I finally gave in and bought a nice camera, so of course my rats were my first victims. 

Anyways, meet my rats Basil and Rue! (left to right)





















They're younger girls, obviously. I assume Basil is just about a week or so older than Rue judging on size.


----------



## Arashi (Feb 4, 2012)

They're cute, they almost look like mice


----------



## Rat lover (Dec 28, 2011)

Love the names! Can I ask is the name Rue from the hunger games? P.S. Love the markings on them!


----------



## Malcolmratdad (Mar 29, 2012)

Aw they're still teeny  very cute girls and great names!


----------



## kriminologie (Mar 16, 2012)

The names amuse me, because one of my rats was named Basil by his original owner and I renamed him Roux!


----------



## liberationofallkinds (Mar 2, 2012)

Haha, I will admit I did name Rue after the little girl in the Hunger Games. She was one of my favorite characters even though she was so short lived. Also, the rat, like the character, is very quick and quiet.


----------



## Rat lover (Dec 28, 2011)

liberationofallkinds said:


> Haha, I will admit I did name Rue after the little girl in the Hunger Games. She was one of my favorite characters even though she was so short lived. Also, the rat, like the character, is very quick and quiet.

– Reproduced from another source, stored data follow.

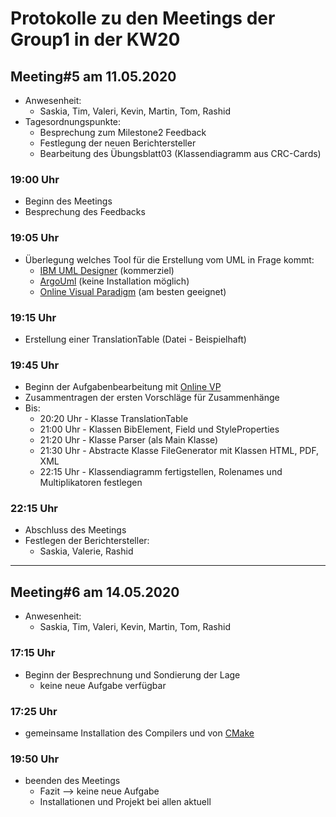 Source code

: # Protokolle zu den Meetings der Group1 in der KW20

## Meeting#5 am 11.05.2020

* Anwesenheit:
  * Saskia, Tim, Valeri, Kevin, Martin, Tom, Rashid
* Tagesordnungspunkte:
  * Besprechung zum Milestone2 Feedback
  * Festlegung der neuen Berichtersteller
  * Bearbeitung des Übungsblatt03 (Klassendiagramm aus CRC-Cards)

### 19:00 Uhr

* Beginn des Meetings
* Besprechung des Feedbacks

### 19:05 Uhr

* Überlegung welches Tool für die Erstellung vom UML in Frage kommt:
  * [IBM UML Designer][ibmuml] (kommerziel)
  * [ArgoUml][argouml] (keine Installation möglich)
  * [Online Visual Paradigm][onlineVP] (am besten geeignet)

### 19:15 Uhr

* Erstellung einer TranslationTable (Datei - Beispielhaft)

### 19:45 Uhr

* Beginn der Aufgabenbearbeitung mit [Online VP][onlineVP]
* Zusammentragen der ersten Vorschläge für Zusammenhänge
* Bis:
  * 20:20 Uhr - Klasse TranslationTable
  * 21:00 Uhr - Klassen BibElement, Field und StyleProperties
  * 21:20 Uhr - Klasse Parser (als Main Klasse)
  * 21:30 Uhr - Abstracte Klasse FileGenerator mit Klassen HTML, PDF, XML
  * 22:15 Uhr - Klassendiagramm fertigstellen, Rolenames und Multiplikatoren festlegen

### 22:15 Uhr

* Abschluss des Meetings
* Festlegen der Berichtersteller:
  * Saskia, Valerie, Rashid

___

## Meeting#6 am 14.05.2020

* Anwesenheit:
  * Saskia, Tim, Valeri, Kevin, Martin, Tom, Rashid

### 17:15 Uhr

* Beginn der Besprechnung und Sondierung der Lage
  * keine neue Aufgabe verfügbar

### 17:25 Uhr

* gemeinsame Installation des Compilers und von [CMake](https://cmake.org/)

### 19:50 Uhr

* beenden des Meetings
  * Fazit --> keine neue Aufgabe
  * Installationen und Projekt bei allen aktuell

[onlinevp]:https://online.visual-paradigm.com/ "UML Tool Online"
[argouml]:http://argouml.tigris.org/ "ArgoUML Tool"
[ibmuml]:https://www.ibm.com/de-de/marketplace/uml-tools/purchase "IBM UML Tool"
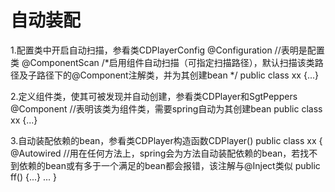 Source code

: 自动装配
==================
1.配置类中开启自动扫描，参看类CDPlayerConfig
@Configuration       //表明是配置类
@ComponentScan      /*启用组件自动扫描（可指定扫描路径），默认扫描该类路径及子路径下的@Component注解类，并为其创建bean */
public class xx {...}

2.定义组件类，使其可被发现并自动创建，参看类CDPlayer和SgtPeppers
@Component        //表明该类为组件类，需要spring自动为其创建bean
public class xx {...}

3.自动装配依赖的bean，参看类CDPlayer构造函数CDPlayer()
public class xx {
    @Autowired      //用在任何方法上，spring会为方法自动装配依赖的bean，若找不到依赖的bean或有多于一个满足的bean都会报错，该注解与@Inject类似
    public ff() {...}
 ... }
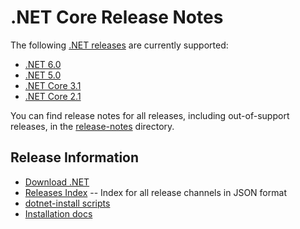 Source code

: # .NET Core Release Notes

The following [.NET releases](../releases.md) are currently supported:

* [.NET 6.0](6.0/README.md)
* [.NET 5.0](5.0/README.md)
* [.NET Core 3.1](3.1/README.md)
* [.NET Core 2.1](2.1/README.md)

You can find release notes for all releases, including out-of-support releases, in the [release-notes](.) directory.

## Release Information

* [Download .NET](https://dotnet.microsoft.com/download/dotnet-core)
* [Releases Index][releases-index.json] -- Index for all release channels in JSON format
* [dotnet-install scripts](https://docs.microsoft.com/dotnet/core/tools/dotnet-install-script)
* [Installation docs](https://docs.microsoft.com/dotnet/core/install/)

[releases-index.json]: https://dotnetcli.blob.core.windows.net/dotnet/release-metadata/releases-index.json
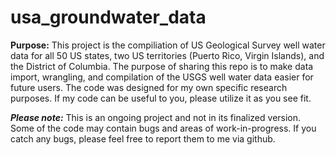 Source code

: # usa_groundwater_data

**Purpose:** 
This project is the compiliation of US Geological Survey well water data for all 50 US states, two US territories (Puerto Rico, Virgin Islands), and the District of Columbia. The purpose of sharing this repo is to make data import, wrangling, and compilation of the USGS well water data easier for future users. The code was designed for my own specific research purposes. If my code can be useful to you, please utilize it as you see fit. 

***Please note:*** This is an ongoing project and not in its finalized version. Some of the code may contain bugs and areas of work-in-progress. If you catch any bugs, please feel free to report them to me via github. 

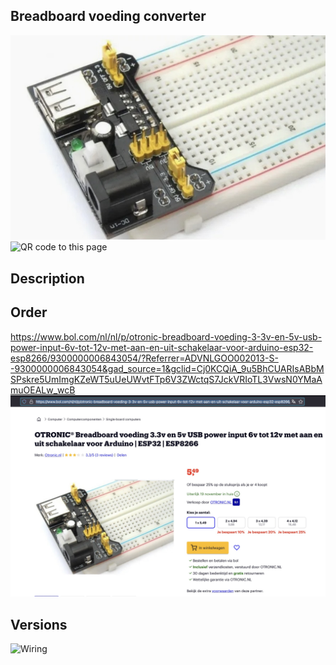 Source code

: ## Breadboard voeding converter

<img src="OT150-B75_Photo.jpg" alt="Photo of the component">
<img src="OT150-B75_QR_code.jpg" alt="QR code to this page" width="80" height="80">

## Description

## Order
<a href="https://www.bol.com/nl/nl/p/otronic-breadboard-voeding-3-3v-en-5v-usb-power-input-6v-tot-12v-met-aan-en-uit-schakelaar-voor-arduino-esp32-esp8266/9300000006843054/?Referrer=ADVNLGOO002013-S--9300000006843054&gad_source=1&gclid=Cj0KCQiA_9u5BhCUARIsABbMSPskre5UmImgKZeWT5uUeUWvtFTp6V3ZWctqS7JckVRIoTL3VwsN0YMaAmuOEALw_wcB">https://www.bol.com/nl/nl/p/otronic-breadboard-voeding-3-3v-en-5v-usb-power-input-6v-tot-12v-met-aan-en-uit-schakelaar-voor-arduino-esp32-esp8266/9300000006843054/?Referrer=ADVNLGOO002013-S--9300000006843054&gad_source=1&gclid=Cj0KCQiA_9u5BhCUARIsABbMSPskre5UmImgKZeWT5uUeUWvtFTp6V3ZWctqS7JckVRIoTL3VwsN0YMaAmuOEALw_wcB</a>
<img src="OT150-B75_Order.jpg" alt="Photo of the Order">

##  Versions

<img src="OT150-B75_Wiring.jpg" alt="Wiring" >

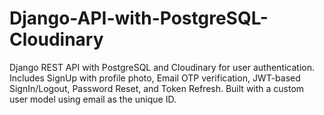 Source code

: # Django-API-with-PostgreSQL-Cloudinary
Django REST API with PostgreSQL and Cloudinary for user authentication. Includes SignUp with profile photo, Email OTP verification, JWT-based SignIn/Logout, Password Reset, and Token Refresh. Built with a custom user model using email as the unique ID.
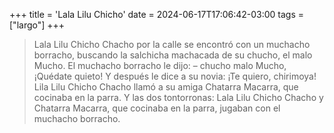 +++
title = 'Lala Lilu Chicho'
date = 2024-06-17T17:06:42-03:00
tags = ["largo"]
+++

> Lala Lilu Chicho Chacho por la calle se encontró con un muchacho borracho, buscando la salchicha machacada de su chucho, el malo Mucho. El muchacho borracho le dijo: – chucho malo Mucho, ¡Quédate quieto! Y después le dice a su novia: ¡Te quiero, chirimoya! Lila Lilu Chicho Chacho llamó a su amiga Chatarra Macarra, que cocinaba en la parra. Y las dos tontorronas: Lala Lilu Chicho Chacho y Chatarra Macarra, que cocinaba en la parra, jugaban con el muchacho borracho.

<!--more-->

 I also loved Rue! Rue the rat even sounds like Rue in the book being fast and agile!


----------



## Babs (Jan 26, 2012)

Omg, I have a male rat called Basil and a female rat called Roo, but we spell it differently, obviously! *High five* Your girls are gorgeous


----------



## Arashi (Feb 4, 2012)

That's quantum entanglement for you!


----------



## PitterPatter (Feb 28, 2012)

The lighter one's face pattern looks like a target! They're cute.


----------



## RatzRUs (Feb 5, 2012)

I may end up rat napping them


----------



## liberationofallkinds (Mar 2, 2012)

They're pretty adorable! Just still having trouble trusting me.


----------



## cuddleb0t (Oct 10, 2011)

Beautiful rats. <3 I have the same cage ^.^


----------



## binkyhoo (Sep 28, 2008)

It is a hallo that the little blue is wearing. Sweet.


----------



## Axelmyrat (Dec 5, 2010)

They are adorable!


----------



## RatsWorld-09 (Apr 10, 2012)

Lol they look like two peas in a pod!


----------



## autumnrek23 (Dec 8, 2011)

They're so cute! Love their names


----------



## catsandscales (Oct 21, 2010)

SO CUTE... aww I miss my ratties.


----------